Parallel Directory Walking: Code Companion¶
Reference code for the Parallel Directory Walking lecture. Sections correspond to the lecture document.
Section 1: The Directory Entry Abstraction¶
/// A directory entry with a possible error attached.
///
/// The error typically refers to a problem parsing ignore files in a
/// particular directory.
#[derive(Clone, Debug)]
pub struct DirEntry {
dent: DirEntryInner,
err: Option<Error>, // Error attachment pattern - errors travel with entries
}
/// DirEntryInner is the implementation of DirEntry.
///
/// It specifically represents three distinct sources of directory entries:
///
/// 1. From the walkdir crate.
/// 2. Special entries that represent things like stdin.
/// 3. From a path.
#[derive(Clone, Debug)]
enum DirEntryInner {
Stdin, // Pseudo-entry for stdin input
Walkdir(walkdir::DirEntry), // From sequential iteration
Raw(DirEntryRaw), // From parallel iteration
}
impl DirEntryInner {
fn path(&self) -> &Path {
use self::DirEntryInner::*;
match *self {
Stdin => Path::new("<stdin>"),
Walkdir(ref x) => x.path(),
Raw(ref x) => x.path(),
}
}
fn metadata(&self) -> Result<Metadata, Error> {
use self::DirEntryInner::*;
match *self {
Stdin => {
// Stdin has no real metadata - synthesize an error
let err = Error::Io(io::Error::new(
io::ErrorKind::Other,
"<stdin> has no metadata",
));
Err(err.with_path("<stdin>"))
}
Walkdir(ref x) => x.metadata().map_err(|err| {
Error::Io(io::Error::from(err)).with_path(x.path())
}),
Raw(ref x) => x.metadata(),
}
}
fn is_dir(&self) -> bool {
self.file_type().map(|ft| ft.is_dir()).unwrap_or(false)
}
}
The three-variant enum provides a unified interface regardless of entry source. The err field enables the "error attachment" pattern where parsing errors don't abort traversal.
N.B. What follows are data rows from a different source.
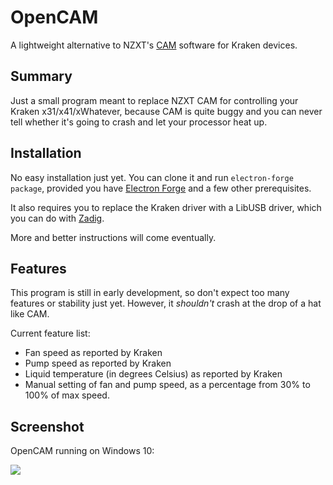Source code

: # OpenCAM
A lightweight alternative to NZXT's [CAM](https://www.nzxt.com/camapp) software
for Kraken devices.

## Summary
Just a small program meant to replace NZXT CAM for controlling your
Kraken x31/x41/xWhatever, because CAM is quite buggy and you can never tell
whether it's going to crash and let your processor heat up.

## Installation
No easy installation just yet. You can clone it and run
`electron-forge package`, provided you have [Electron Forge](https://electronforge.io/) and a few other prerequisites.

It also requires you to replace the Kraken driver with a LibUSB driver, which
you can do with [Zadig](http://zadig.akeo.ie/).

More and better instructions will come eventually.

## Features
This program is still in early development, so don't expect too many features
or stability just yet. However, it *shouldn't* crash at the drop of a hat
like CAM.

Current feature list:
- Fan speed as reported by Kraken
- Pump speed as reported by Kraken
- Liquid temperature (in degrees Celsius) as reported by Kraken
- Manual setting of fan and pump speed, as a percentage from 30% to 100% of
  max speed.

## Screenshot
OpenCAM running on Windows 10:

![](https://i.imgur.com/rra23CF.png)
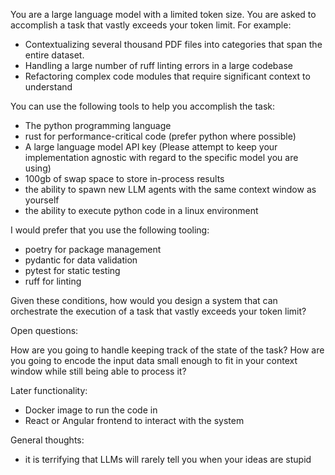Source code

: You are a large language model with a limited token size. You are asked to accomplish a task that vastly exceeds your token limit. For example:

- Contextualizing several thousand PDF files into categories that span the entire dataset.
- Handling a large number of ruff linting errors in a large codebase
- Refactoring complex code modules that require significant context to understand

You can use the following tools to help you accomplish the task:

- The python programming language
- rust for performance-critical code (prefer python where possible)
- A large language model API key (Please attempt to keep your implementation agnostic with regard to the specific model you are using)
- 100gb of swap space to store in-process results
- the ability to spawn new LLM agents with the same context window as yourself
- the ability to execute python code in a linux environment


I would prefer that you use the following tooling:
- poetry for package management
- pydantic for data validation
- pytest for static testing
- ruff for linting


Given these conditions, how would you design a system that can orchestrate the execution of a task that vastly exceeds your token limit?

Open questions:

How are you going to handle keeping track of the state of the task?
How are you going to encode the input data small enough to fit in your context window while still being able to process it?

Later functionality:
- Docker image to run the code in
- React or Angular frontend to interact with the system

General thoughts:
- it is terrifying that LLMs will rarely tell you when your ideas are stupid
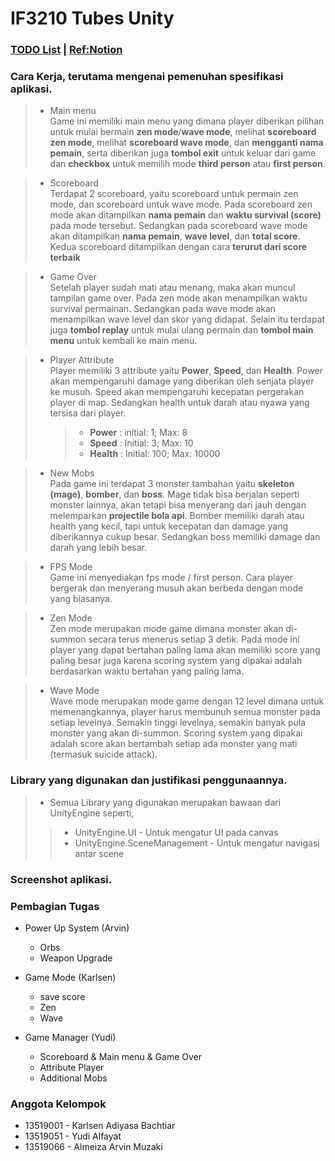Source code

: # IF3210 Tubes Unity

### [TODO List](https://docs.google.com/document/d/1yY7RmJD9YZGf-wmjpBxvo6hABxueVf9PcHD9u6ccxvM/edit?usp=sharing) | [Ref:Notion](https://momentous-ring-807.notion.site/Agate-Survival-Shooter-b27ea3ef2545482bb10e2e0cda1bbc10)

### Cara Kerja, terutama mengenai pemenuhan spesifikasi aplikasi.

> -   Main menu  
>     Game ini memiliki main menu yang dimana player diberikan pilihan untuk mulai bermain **zen mode**/**wave mode**, melihat **scoreboard zen mode**, melihat **scoreboard wave mode**, dan **mengganti nama pemain**, serta diberikan juga **tombol exit** untuk keluar dari game dan **checkbox** untuk memilih mode **third person** atau **first person**.

> -   Scoreboard  
>     Terdapat 2 scoreboard, yaitu scoreboard untuk permain zen mode, dan scoreboard untuk wave mode. Pada scoreboard zen mode akan ditampilkan **nama pemain** dan **waktu survival (score)** pada mode tersebut. Sedangkan pada scoreboard wave mode akan ditampilkan **nama pemain**, **wave level**, dan **total score**. Kedua scoreboard ditampilkan dengan cara **terurut dari score terbaik**

> -   Game Over  
>     Setelah player sudah mati atau menang, maka akan muncul tampilan game over. Pada zen mode akan menampilkan waktu survival permainan. Sedangkan pada wave mode akan menampilkan wave level dan skor yang didapat. Selain itu terdapat juga **tombol replay** untuk mulai ulang permain dan **tombol main menu** untuk kembali ke main menu.

> -   Player Attribute  
>     Player memiliki 3 attribute yaitu **Power**, **Speed**, dan **Health**. Power akan mempengaruhi damage yang diberikan oleh senjata player ke musuh. Speed akan mempengaruhi kecepatan pergerakan player di map. Sedangkan health untuk darah atau nyawa yang tersisa dari player.
>     > -   **Power** : initial: 1; Max: 8
>     > -   **Speed** : Initial: 3; Max: 10
>     > -   **Health** : Initial: 100; Max: 10000

> -   New Mobs  
>     Pada game ini terdapat 3 monster tambahan yaitu **skeleton (mage)**, **bomber**, dan **boss**. Mage tidak bisa berjalan seperti monster lainnya, akan tetapi bisa menyerang dari jauh dengan melemparkan **projectile bola api**. Bomber memiliki darah atau health yang kecil, tapi untuk kecepatan dan damage yang diberikannya cukup besar. Sedangkan boss memiliki damage dan darah yang lebih besar.

> -   FPS Mode  
>     Game ini menyediakan fps mode / first person. Cara player bergerak dan menyerang musuh akan berbeda dengan mode yang biasanya.

> -   Zen Mode <br>
>     Zen mode merupakan mode game dimana monster akan di-summon secara terus menerus setiap 3 detik. Pada mode ini player yang dapat bertahan paling lama akan memiliki score yang paling besar juga karena scoring system yang dipakai adalah berdasarkan waktu bertahan yang paling lama.

> -   Wave Mode <br>
>     Wave mode merupakan mode game dengan 12 level dimana untuk memenangkannya, player harus membunuh semua monster pada setiap levelnya. Semakin tinggi levelnya, semakin banyak pula monster yang akan di-summon. Scoring system yang dipakai adalah score akan bertambah setiap ada monster yang mati (termasuk suicide attack).


### Library yang digunakan dan justifikasi penggunaannya.
> - Semua Library yang digunakan merupakan bawaan dari UnityEngine seperti,
>> - UnityEngine.UI - Untuk mengatur UI pada canvas
>> - UnityEngine.SceneManagement - Untuk mengatur navigasi antar scene
### Screenshot aplikasi.

### Pembagian Tugas

-   Power Up System (Arvin)

    -   Orbs
    -   Weapon Upgrade

-   Game Mode (Karlsen)

    -   save score
    -   Zen
    -   Wave

-   Game Manager (Yudi)
    -   Scoreboard & Main menu & Game Over
    -   Attribute Player
    -   Additional Mobs

### Anggota Kelompok

-   13519001 - Karlsen Adiyasa Bachtiar
-   13519051 - Yudi Alfayat
-   13519066 - Almeiza Arvin Muzaki
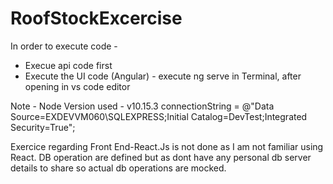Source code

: # RoofStockExcercise
In order to execute code -
   -  Execue api code first
   -  Execute the UI code (Angular) - execute ng serve in Terminal, after opening in vs code editor

Note - 
Node Version used - v10.15.3
connectionString = @"Data Source=EXDEVVM060\SQLEXPRESS;Initial Catalog=DevTest;Integrated Security=True";

Exercice regarding Front End-React.Js is not done as I am not familiar using React. DB operation are defined but as dont have any personal db server details to share so actual db operations are mocked.
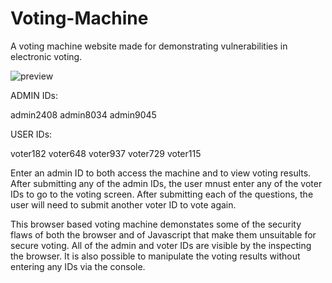 # Voting-Machine
A voting machine website made for demonstrating vulnerabilities in electronic voting.

![preview](https://user-images.githubusercontent.com/6784351/119856888-b000fc00-bed8-11eb-8f99-97c9571a3131.png)

ADMIN IDs:

admin2408 
admin8034 
admin9045 

USER IDs:

voter182
voter648
voter937
voter729
voter115

Enter an admin ID to both access the machine and to view voting results.
After submitting any of the admin IDs, the user mnust enter any of the voter IDs to go to the voting screen.
After submitting each of the questions, the user will need to submit another voter ID to vote again.

This browser based voting machine demonstates some of the security flaws of both the browser and of Javascript that make them unsuitable for secure voting. All of the admin and voter IDs are visible by the inspecting the browser. It is also possible to manipulate the voting results without entering any IDs via the console.


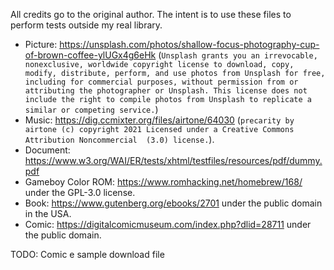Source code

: All credits go to the original author. The intent is to use these files to perform tests outside my real library.

- Picture: https://unsplash.com/photos/shallow-focus-photography-cup-of-brown-coffee-ylUGx4g6eHk (`Unsplash grants you an irrevocable, nonexclusive, worldwide copyright license to download, copy, modify, distribute, perform, and use photos from Unsplash for free, including for commercial purposes, without permission from or attributing the photographer or Unsplash. This license does not include the right to compile photos from Unsplash to replicate a similar or competing service.`)
- Music: https://dig.ccmixter.org/files/airtone/64030 (`precarity by airtone (c) copyright 2021 Licensed under a Creative Commons Attribution Noncommercial  (3.0) license.`).
- Document: https://www.w3.org/WAI/ER/tests/xhtml/testfiles/resources/pdf/dummy.pdf
- Gameboy Color ROM: https://www.romhacking.net/homebrew/168/ under the GPL-3.0 license.
- Book: https://www.gutenberg.org/ebooks/2701 under the public domain in the USA.
- Comic: https://digitalcomicmuseum.com/index.php?dlid=28711 under the public domain.

TODO: Comic e sample download file
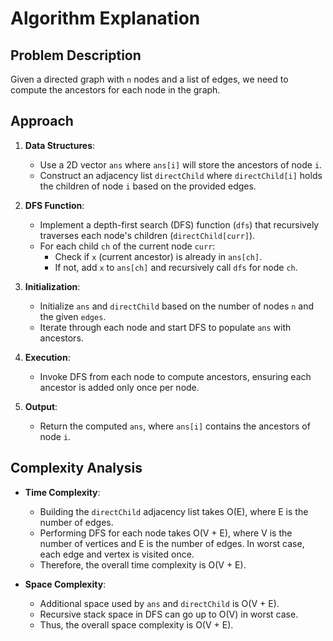 # Algorithm Explanation

## Problem Description
Given a directed graph with `n` nodes and a list of edges, we need to compute the ancestors for each node in the graph.

## Approach
1. **Data Structures**:
   - Use a 2D vector `ans` where `ans[i]` will store the ancestors of node `i`.
   - Construct an adjacency list `directChild` where `directChild[i]` holds the children of node `i` based on the provided edges.

2. **DFS Function**:
   - Implement a depth-first search (DFS) function (`dfs`) that recursively traverses each node's children (`directChild[curr]`).
   - For each child `ch` of the current node `curr`:
     - Check if `x` (current ancestor) is already in `ans[ch]`.
     - If not, add `x` to `ans[ch]` and recursively call `dfs` for node `ch`.

3. **Initialization**:
   - Initialize `ans` and `directChild` based on the number of nodes `n` and the given `edges`.
   - Iterate through each node and start DFS to populate `ans` with ancestors.

4. **Execution**:
   - Invoke DFS from each node to compute ancestors, ensuring each ancestor is added only once per node.

5. **Output**:
   - Return the computed `ans`, where `ans[i]` contains the ancestors of node `i`.

## Complexity Analysis
- **Time Complexity**: 
  - Building the `directChild` adjacency list takes O(E), where E is the number of edges.
  - Performing DFS for each node takes O(V + E), where V is the number of vertices and E is the number of edges. In worst case, each edge and vertex is visited once.
  - Therefore, the overall time complexity is O(V + E).

- **Space Complexity**:
  - Additional space used by `ans` and `directChild` is O(V + E).
  - Recursive stack space in DFS can go up to O(V) in worst case.
  - Thus, the overall space complexity is O(V + E).

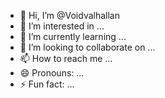 - 👋 Hi, I’m @Voidvalhallan
- 👀 I’m interested in ...
- 🌱 I’m currently learning ...
- 💞️ I’m looking to collaborate on ...
- 📫 How to reach me ...
- 😄 Pronouns: ...
- ⚡ Fun fact: ...

<!---
Voidvalhallan/Voidvalhallan is a ✨ special ✨ repository because its `README.md` (this file) appears on your GitHub profile.
You can click the Preview link to take a look at your changes.
--->
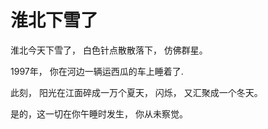 # 淮北下雪了
淮北今天下雪了，
白色针点散散落下，
仿佛群星。

1997年，
你在河边一辆运西瓜的车上睡着了.

此刻，
阳光在江面碎成一万个夏天，
闪烁，
又汇聚成一个冬天。

是的，这一切在你午睡时发生，
你从未察觉。
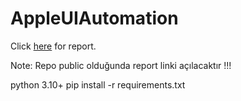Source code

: # AppleUIAutomation

Click [here](https://raw.githack.com/kadirkaya28/AppleUIAutomation/main/allure-report/index.html) for report. 


Note: Repo public olduğunda report linki açılacaktır !!!


python 3.10+
pip install -r requirements.txt
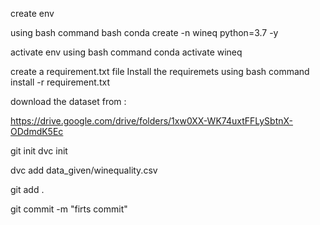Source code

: create env

using bash command bash
conda create -n wineq python=3.7 -y

activate env
using bash command 
conda activate wineq

create a requirement.txt file
Install the requiremets
using bash command
install -r requirement.txt

download the dataset from :

https://drive.google.com/drive/folders/1xw0XX-WK74uxtFFLySbtnX-ODdmdK5Ec

git init
dvc init

dvc add data_given/winequality.csv

git add .

git commit -m "firts commit"
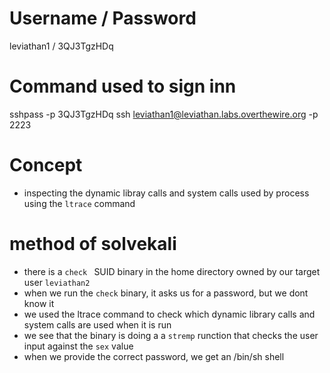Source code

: # Username / Password
leviathan1  /  3QJ3TgzHDq
# Command used to sign inn
sshpass -p 3QJ3TgzHDq ssh leviathan1@leviathan.labs.overthewire.org -p 2223
# Concept
* inspecting the dynamic libray calls and system calls used by process using the `ltrace` command
# method of solvekali
* there is a `check ` SUID binary in the home directory owned by our target user `leviathan2`
* when we run the `check` binary, it asks us for a password, but we dont know it
* we used the ltrace command to check which dynamic library calls and  system calls are used when it is run
* we see that the binary is doing a a `stremp` runction that checks the user input against the `sex` value
* when we provide the correct password, we get an /bin/sh shell

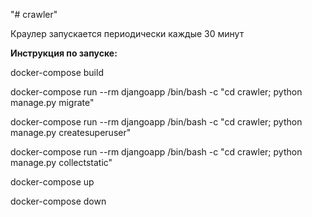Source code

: "# crawler" 

Краулер запускается периодически каждые 30 минут

**Инструкция по запуске:**

docker-compose build

docker-compose run --rm djangoapp /bin/bash -c "cd crawler; python manage.py migrate"

docker-compose run --rm djangoapp /bin/bash -c "cd crawler; python manage.py createsuperuser"

docker-compose run --rm djangoapp /bin/bash -c "cd crawler; python manage.py collectstatic"

docker-compose up

docker-compose down

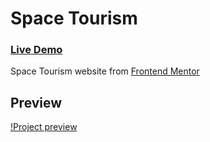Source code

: # Space Tourism

### [Live Demo](https://space-tourism-steel.vercel.app/)

Space Tourism website from [Frontend Mentor](https://www.frontendmentor.io/challenges/space-tourism-multipage-website-gRWj1URZ3)

## Preview

[!Project preview](/public/preview.jpg)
Section 2: Platform-Specific Raw Entries¶
/// DirEntryRaw is essentially copied from the walkdir crate so that we can
/// build `DirEntry`s from whole cloth in the parallel iterator.
#[derive(Clone)]
struct DirEntryRaw {
path: PathBuf,
ty: FileType,
follow_link: bool,
depth: usize,
#[cfg(unix)]
ino: u64, // Unix: inode comes cheap from readdir
#[cfg(windows)]
metadata: fs::Metadata, // Windows: full metadata comes free
}
impl DirEntryRaw {
// Platform-specific construction from directory entry
#[cfg(unix)]
fn from_entry_os(
depth: usize,
ent: &fs::DirEntry,
ty: fs::FileType,
) -> Result<DirEntryRaw, Error> {
use std::os::unix::fs::DirEntryExt;
Ok(DirEntryRaw {
path: ent.path(),
ty,
follow_link: false,
depth,
ino: ent.ino(), // Cheap on Unix - no stat required
})
}
#[cfg(windows)]
fn from_entry_os(
depth: usize,
ent: &fs::DirEntry,
ty: fs::FileType,
) -> Result<DirEntryRaw, Error> {
let md = ent.metadata().map_err(|err| {
let err = Error::Io(io::Error::from(err)).with_path(ent.path());
Error::WithDepth { depth, err: Box::new(err) }
})?;
Ok(DirEntryRaw {
path: ent.path(),
ty,
follow_link: false,
depth,
metadata: md, // Free on Windows during directory reading
})
}
// Platform-specific metadata access
#[cfg(windows)]
fn metadata_internal(&self) -> Result<fs::Metadata, Error> {
if self.follow_link {
fs::metadata(&self.path) // Follow symlink - need fresh stat
} else {
Ok(self.metadata.clone()) // Use cached metadata
}
.map_err(|err| Error::Io(io::Error::from(err)).with_path(&self.path))
}
#[cfg(not(windows))]
fn metadata_internal(&self) -> Result<fs::Metadata, Error> {
if self.follow_link {
fs::metadata(&self.path)
} else {
fs::symlink_metadata(&self.path) // Don't follow symlinks
}
.map_err(|err| Error::Io(io::Error::from(err)).with_path(&self.path))
}
}
The #[cfg(unix)] and #[cfg(windows)] attributes compile completely different struct layouts and implementations. This avoids runtime branching and stores only what's cheap to obtain on each platform.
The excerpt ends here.